Con la victoria franquista en la Guerra Civil, muchos pensadores y militantes tradicionalistas vieron la oportunidad de aplicar su visión del orden político. Sin embargo, el franquismo era una síntesis de varias corrientes autoritarias, incluyendo falangistas, monárquicos, católicos y tradicionalistas. El Movimiento Nacional (oficialmente Falange Española Tradicionalista y de las JONS) incorporó elementos del tradicionalismo, en lo que se conoció posteriormente como nacionalcatolicismo. El régimen del general Franco definió a España como una «monarquía tradicional, católica, social y representativa» (aunque sin rey), afirmó tener «como timbre de honor el acatamiento a la Ley de Dios» y estableció unas Cortes orgánicas. No obstante, su carácter inicialmente totalitario y su relación con la Falange generaron tensiones con los tradicionalistas puros, especialmente los carlistas.

El tradicionalismo español ha sido una corriente variada y compleja, con manifestaciones doctrinales que van desde el integrismo teocrático hasta formas más pragmáticas y parlamentarias como el mellismo. Sus puntos comunes han sido la defensa de la religión católica como fundamento del orden político, la monarquía pura, el rechazo del liberalismo y el valor de la tradición española. Lejos de ser un mero conservadurismo, el tradicionalismo español ha ofrecido una cosmovisión completa, contrapuesta al proyecto de la modernidad ilustrada.
Actualmente el tradicionalismo conserva algunos seguidores, especialmente en grupos carlistas minoritarios y círculos académicos. Su legado se encuentra más en el pensamiento que en la política práctica, pero sigue siendo objeto de estudio como una de las ideologías más persistentes de la historia contemporánea española.

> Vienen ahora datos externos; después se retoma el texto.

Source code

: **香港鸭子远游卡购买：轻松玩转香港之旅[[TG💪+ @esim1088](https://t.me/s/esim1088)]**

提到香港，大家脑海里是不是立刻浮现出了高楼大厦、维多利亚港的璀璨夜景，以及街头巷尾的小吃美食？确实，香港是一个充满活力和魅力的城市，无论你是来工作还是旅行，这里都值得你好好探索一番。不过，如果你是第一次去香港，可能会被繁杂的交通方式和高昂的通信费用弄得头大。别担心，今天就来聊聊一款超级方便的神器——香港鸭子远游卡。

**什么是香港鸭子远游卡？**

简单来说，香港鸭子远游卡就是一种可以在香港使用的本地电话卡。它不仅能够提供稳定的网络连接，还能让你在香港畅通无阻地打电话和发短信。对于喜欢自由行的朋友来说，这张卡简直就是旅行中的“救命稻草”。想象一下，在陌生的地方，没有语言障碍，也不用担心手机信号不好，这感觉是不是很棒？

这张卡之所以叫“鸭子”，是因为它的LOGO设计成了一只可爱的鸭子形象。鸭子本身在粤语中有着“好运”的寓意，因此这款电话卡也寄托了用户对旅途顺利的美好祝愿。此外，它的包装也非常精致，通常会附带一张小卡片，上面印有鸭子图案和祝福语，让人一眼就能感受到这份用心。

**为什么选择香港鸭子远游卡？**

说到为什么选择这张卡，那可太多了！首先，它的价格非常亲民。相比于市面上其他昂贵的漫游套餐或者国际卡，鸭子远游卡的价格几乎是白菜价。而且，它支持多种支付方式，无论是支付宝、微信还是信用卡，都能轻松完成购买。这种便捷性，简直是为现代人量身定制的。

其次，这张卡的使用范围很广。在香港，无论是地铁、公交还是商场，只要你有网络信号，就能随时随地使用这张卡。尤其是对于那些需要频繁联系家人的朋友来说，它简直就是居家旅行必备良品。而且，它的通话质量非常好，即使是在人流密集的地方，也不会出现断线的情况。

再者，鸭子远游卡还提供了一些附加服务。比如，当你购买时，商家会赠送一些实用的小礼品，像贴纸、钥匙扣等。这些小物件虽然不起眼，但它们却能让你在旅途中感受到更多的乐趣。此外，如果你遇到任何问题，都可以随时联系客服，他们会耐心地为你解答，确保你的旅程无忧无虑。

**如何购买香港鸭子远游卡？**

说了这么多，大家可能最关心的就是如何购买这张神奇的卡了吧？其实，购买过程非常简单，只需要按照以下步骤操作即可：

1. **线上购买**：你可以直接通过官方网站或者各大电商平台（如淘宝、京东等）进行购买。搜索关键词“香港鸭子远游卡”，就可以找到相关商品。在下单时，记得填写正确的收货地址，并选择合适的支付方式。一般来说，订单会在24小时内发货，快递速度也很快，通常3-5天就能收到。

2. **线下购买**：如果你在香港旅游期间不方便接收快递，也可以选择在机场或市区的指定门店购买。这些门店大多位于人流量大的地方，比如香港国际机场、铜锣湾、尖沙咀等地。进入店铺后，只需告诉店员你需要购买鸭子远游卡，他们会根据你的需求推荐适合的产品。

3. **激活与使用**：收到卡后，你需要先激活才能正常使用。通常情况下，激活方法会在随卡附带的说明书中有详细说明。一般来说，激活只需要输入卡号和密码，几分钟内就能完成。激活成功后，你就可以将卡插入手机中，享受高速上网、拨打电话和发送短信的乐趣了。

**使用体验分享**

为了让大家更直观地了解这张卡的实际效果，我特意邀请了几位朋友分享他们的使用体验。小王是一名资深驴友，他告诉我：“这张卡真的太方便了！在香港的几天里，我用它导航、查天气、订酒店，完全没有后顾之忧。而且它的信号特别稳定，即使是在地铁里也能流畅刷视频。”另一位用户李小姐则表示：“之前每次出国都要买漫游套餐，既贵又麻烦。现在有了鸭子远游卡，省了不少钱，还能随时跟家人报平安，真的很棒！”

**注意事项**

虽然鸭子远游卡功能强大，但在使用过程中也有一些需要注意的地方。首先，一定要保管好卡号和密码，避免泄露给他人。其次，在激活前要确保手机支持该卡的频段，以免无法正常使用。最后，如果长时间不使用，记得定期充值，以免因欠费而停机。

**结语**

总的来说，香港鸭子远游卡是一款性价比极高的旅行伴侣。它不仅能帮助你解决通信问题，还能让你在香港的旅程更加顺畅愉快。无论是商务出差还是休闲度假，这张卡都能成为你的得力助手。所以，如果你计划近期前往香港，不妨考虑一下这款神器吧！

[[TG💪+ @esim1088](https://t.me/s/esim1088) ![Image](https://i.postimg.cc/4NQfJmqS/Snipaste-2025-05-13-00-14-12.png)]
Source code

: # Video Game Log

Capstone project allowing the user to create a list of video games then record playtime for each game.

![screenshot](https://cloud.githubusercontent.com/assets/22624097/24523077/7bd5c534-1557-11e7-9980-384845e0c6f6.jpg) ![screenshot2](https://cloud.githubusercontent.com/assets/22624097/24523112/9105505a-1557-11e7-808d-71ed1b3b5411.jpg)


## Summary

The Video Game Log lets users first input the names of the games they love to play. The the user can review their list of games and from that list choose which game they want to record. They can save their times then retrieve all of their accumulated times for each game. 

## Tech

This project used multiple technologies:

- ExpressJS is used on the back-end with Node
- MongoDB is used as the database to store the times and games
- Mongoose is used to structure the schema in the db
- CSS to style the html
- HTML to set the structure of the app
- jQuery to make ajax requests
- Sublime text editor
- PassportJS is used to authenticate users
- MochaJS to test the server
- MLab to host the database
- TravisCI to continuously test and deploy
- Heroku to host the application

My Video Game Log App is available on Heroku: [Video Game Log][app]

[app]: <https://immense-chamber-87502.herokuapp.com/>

En nuestros días se formula el tradicionalismo como opuesto a todas las ideologías modernas por considerarlas contrarias a los dogmas de la fe católica —todos estos sistemas han sido condenados por la Iglesia católica en algún momento de su historia—[11][12][13][14][15] y a los principios fundamentales del pensamiento tradicional, cuyas bases han sido puestas por Aristóteles,[16] San Agustín, Santo Tomás de Aquino (tomismo), etc.[17] Por eso, los tradicionalistas rechazan, entre otras, las ideologías del liberalismo, capitalismo, anarquismo, marxismo, socialismo, comunismo, fascismo, nazismo, anarcocapitalismo, etc., y no admiten ser adscritos a la izquierda, al centro o a la derecha en el panorama político moderno, pues se oponen a él frontalmente en todas sus formas.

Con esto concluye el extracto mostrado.